[Stored data entries]
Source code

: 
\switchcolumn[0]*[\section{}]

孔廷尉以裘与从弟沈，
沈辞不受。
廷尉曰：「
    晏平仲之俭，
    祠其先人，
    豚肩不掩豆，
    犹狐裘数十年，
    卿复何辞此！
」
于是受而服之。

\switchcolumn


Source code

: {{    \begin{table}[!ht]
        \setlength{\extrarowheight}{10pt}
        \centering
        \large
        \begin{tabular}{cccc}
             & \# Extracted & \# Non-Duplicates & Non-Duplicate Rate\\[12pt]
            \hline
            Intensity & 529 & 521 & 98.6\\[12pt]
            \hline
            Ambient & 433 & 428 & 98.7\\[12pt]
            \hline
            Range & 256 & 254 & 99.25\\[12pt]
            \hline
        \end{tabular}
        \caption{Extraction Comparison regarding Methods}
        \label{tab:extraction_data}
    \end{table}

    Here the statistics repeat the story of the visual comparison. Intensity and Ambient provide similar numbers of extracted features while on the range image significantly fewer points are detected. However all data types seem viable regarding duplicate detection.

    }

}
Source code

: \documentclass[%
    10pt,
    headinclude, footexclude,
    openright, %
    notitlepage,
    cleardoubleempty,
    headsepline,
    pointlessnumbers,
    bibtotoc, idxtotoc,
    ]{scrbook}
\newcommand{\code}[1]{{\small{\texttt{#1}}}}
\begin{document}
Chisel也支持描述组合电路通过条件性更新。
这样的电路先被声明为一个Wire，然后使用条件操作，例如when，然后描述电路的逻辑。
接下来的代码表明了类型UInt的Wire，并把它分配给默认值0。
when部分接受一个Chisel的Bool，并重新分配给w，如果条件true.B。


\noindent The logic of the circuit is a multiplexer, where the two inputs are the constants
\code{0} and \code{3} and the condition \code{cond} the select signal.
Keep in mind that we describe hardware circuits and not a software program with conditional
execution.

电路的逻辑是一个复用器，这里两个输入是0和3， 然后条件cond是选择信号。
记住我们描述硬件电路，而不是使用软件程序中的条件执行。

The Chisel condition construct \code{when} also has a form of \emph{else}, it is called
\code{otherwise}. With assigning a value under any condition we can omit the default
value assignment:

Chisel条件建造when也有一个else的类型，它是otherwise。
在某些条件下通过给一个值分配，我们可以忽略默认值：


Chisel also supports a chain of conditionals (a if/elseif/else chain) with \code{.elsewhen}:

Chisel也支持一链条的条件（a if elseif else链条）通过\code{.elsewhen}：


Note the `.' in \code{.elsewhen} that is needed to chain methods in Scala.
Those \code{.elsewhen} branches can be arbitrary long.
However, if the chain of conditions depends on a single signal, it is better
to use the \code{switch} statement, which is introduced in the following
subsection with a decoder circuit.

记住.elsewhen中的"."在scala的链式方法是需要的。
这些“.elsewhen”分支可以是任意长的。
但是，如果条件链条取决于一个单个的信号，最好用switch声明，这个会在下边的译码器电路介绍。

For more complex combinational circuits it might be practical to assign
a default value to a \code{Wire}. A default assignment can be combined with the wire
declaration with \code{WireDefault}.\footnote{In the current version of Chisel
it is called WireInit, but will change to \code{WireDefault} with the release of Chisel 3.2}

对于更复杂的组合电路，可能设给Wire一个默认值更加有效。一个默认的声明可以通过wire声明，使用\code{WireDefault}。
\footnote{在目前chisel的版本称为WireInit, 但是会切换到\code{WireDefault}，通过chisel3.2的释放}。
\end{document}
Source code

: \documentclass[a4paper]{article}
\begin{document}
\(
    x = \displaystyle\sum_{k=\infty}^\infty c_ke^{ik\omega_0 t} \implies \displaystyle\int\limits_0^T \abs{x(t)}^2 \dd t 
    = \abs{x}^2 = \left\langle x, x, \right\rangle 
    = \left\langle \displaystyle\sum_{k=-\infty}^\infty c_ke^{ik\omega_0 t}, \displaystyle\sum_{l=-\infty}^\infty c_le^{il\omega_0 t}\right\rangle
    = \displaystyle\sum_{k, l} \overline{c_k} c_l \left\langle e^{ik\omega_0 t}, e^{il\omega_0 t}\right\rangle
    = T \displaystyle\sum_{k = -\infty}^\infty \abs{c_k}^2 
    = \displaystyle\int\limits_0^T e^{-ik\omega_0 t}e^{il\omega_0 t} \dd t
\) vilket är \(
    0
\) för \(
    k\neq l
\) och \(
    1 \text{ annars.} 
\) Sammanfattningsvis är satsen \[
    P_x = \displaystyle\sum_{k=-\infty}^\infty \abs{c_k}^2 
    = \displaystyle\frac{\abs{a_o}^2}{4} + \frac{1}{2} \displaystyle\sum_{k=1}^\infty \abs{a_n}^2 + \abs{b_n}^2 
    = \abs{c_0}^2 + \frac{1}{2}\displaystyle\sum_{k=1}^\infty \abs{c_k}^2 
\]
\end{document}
---
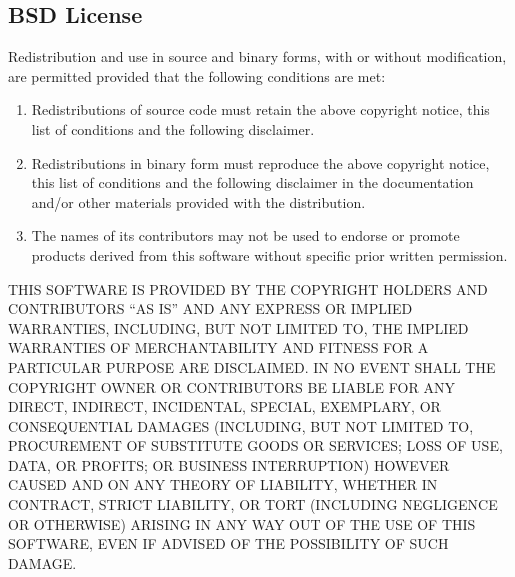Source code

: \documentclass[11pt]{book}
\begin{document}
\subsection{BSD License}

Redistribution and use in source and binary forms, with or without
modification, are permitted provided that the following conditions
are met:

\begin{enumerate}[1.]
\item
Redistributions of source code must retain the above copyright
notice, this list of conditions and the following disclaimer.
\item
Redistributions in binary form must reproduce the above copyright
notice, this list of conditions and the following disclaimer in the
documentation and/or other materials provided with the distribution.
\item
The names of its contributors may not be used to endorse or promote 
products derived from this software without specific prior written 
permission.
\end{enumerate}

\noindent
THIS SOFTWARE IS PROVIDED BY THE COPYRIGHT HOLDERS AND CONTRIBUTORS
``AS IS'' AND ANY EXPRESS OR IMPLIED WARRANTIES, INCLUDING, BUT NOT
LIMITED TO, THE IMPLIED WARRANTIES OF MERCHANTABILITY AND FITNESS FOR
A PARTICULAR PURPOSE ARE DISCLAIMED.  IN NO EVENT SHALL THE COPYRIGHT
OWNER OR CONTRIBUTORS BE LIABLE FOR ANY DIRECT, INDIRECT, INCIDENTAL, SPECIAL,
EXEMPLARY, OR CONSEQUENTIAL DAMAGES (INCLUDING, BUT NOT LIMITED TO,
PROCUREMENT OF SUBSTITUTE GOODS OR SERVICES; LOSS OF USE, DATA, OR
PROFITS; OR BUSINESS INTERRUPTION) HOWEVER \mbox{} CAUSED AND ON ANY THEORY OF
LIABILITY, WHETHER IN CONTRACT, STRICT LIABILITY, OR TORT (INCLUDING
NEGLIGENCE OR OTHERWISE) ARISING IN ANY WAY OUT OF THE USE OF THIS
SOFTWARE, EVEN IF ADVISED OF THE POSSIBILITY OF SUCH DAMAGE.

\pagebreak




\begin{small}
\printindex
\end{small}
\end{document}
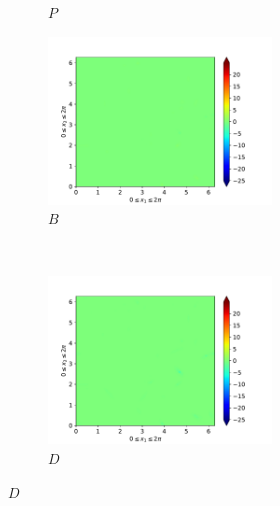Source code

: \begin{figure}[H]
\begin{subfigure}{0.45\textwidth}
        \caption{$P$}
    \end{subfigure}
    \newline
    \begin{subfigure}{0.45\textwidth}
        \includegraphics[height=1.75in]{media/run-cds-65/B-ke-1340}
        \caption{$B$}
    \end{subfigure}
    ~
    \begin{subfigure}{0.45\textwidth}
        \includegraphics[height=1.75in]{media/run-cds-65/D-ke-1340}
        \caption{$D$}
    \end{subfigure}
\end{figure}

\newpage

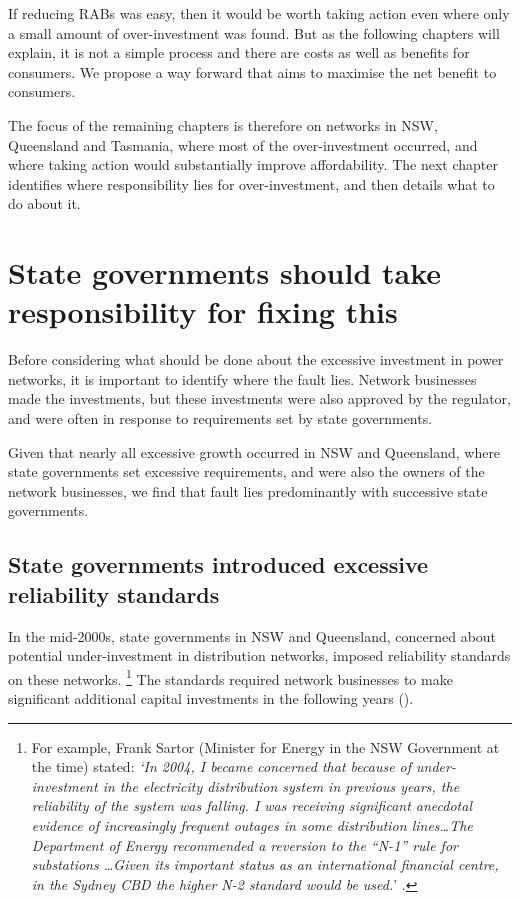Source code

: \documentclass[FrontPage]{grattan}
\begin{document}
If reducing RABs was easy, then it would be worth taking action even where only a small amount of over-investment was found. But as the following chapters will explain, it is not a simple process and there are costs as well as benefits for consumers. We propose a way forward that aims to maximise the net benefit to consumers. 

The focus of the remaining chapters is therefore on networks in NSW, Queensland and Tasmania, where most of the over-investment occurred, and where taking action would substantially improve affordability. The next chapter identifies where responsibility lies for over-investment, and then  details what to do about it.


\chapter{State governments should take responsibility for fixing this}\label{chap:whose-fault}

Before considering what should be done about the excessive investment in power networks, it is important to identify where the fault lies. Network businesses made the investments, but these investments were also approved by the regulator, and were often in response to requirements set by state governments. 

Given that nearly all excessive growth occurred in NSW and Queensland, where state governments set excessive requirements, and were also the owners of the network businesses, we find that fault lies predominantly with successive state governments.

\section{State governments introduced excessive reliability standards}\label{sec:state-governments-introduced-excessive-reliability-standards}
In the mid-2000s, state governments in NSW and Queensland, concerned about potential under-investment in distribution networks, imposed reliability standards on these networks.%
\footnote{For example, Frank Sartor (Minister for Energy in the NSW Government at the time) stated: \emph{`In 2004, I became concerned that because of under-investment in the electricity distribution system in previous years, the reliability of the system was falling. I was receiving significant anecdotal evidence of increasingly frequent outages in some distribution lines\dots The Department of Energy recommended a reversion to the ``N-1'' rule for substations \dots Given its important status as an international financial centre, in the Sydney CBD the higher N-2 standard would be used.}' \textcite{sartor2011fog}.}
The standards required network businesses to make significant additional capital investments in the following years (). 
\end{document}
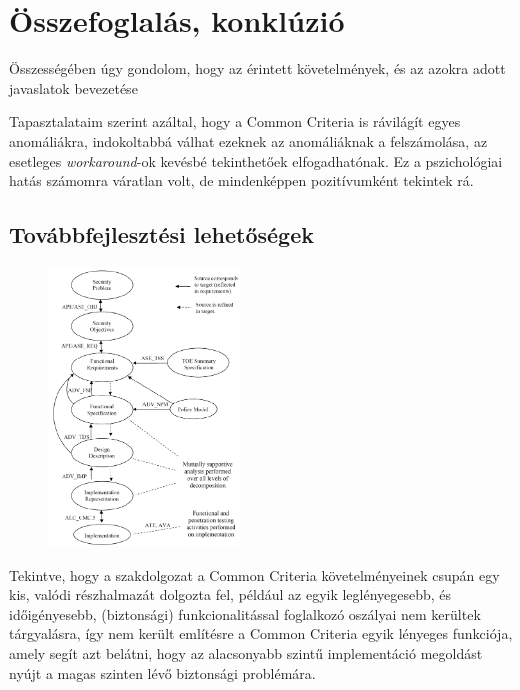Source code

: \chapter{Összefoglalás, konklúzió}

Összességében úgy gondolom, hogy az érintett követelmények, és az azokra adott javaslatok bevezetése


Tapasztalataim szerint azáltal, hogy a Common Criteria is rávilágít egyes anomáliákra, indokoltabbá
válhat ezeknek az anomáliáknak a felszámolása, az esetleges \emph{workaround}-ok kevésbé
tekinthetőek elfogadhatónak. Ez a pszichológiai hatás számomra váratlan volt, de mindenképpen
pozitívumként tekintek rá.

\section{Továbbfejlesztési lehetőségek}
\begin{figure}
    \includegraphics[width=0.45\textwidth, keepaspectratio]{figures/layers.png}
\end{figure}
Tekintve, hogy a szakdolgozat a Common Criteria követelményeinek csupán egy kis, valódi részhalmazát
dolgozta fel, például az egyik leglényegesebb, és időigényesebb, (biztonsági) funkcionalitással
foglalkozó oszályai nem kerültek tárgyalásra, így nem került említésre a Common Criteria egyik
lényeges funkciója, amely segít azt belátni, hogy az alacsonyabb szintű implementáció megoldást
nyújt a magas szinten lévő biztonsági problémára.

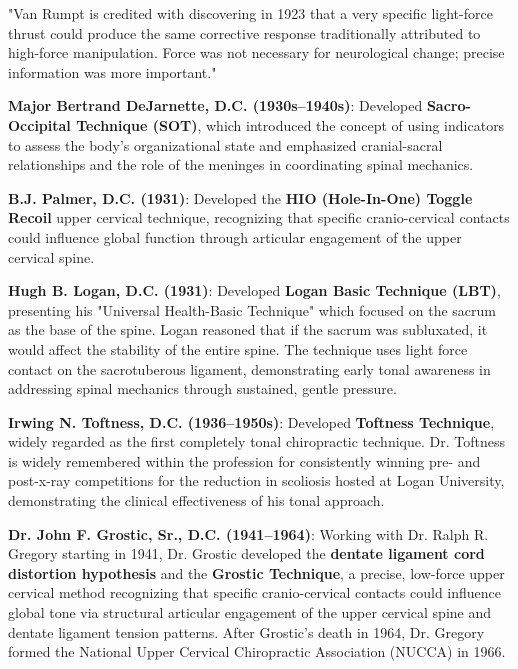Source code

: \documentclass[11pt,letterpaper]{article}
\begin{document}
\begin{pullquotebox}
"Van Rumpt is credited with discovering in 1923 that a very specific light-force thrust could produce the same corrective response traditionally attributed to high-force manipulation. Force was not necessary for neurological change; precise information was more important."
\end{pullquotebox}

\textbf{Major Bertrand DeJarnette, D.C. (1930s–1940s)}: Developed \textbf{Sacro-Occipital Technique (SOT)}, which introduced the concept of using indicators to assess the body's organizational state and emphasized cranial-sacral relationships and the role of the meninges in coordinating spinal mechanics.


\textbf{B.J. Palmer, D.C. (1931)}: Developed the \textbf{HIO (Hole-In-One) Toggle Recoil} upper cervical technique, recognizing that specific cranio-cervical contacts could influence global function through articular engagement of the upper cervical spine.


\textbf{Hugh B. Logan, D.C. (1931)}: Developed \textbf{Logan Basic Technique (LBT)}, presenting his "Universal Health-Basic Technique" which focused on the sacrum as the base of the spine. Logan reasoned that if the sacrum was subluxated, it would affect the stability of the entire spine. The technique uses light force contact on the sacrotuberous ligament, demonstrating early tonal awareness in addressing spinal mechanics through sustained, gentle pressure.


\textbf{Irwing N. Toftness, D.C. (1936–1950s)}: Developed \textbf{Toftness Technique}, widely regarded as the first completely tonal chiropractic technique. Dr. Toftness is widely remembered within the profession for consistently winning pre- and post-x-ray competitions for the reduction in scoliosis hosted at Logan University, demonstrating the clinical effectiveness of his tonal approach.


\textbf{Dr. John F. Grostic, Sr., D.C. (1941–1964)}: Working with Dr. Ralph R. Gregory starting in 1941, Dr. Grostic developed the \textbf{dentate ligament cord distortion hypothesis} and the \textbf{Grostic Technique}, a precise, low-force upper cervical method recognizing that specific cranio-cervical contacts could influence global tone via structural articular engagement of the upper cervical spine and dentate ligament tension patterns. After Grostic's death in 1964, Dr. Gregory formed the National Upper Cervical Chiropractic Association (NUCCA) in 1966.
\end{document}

▸ **WHAT THE TASK ASKS**:
Look through the entries and work out how many lines have the word "Criteria" in them; reply with that number only.

▸ **YOUR SOLUTION**:
3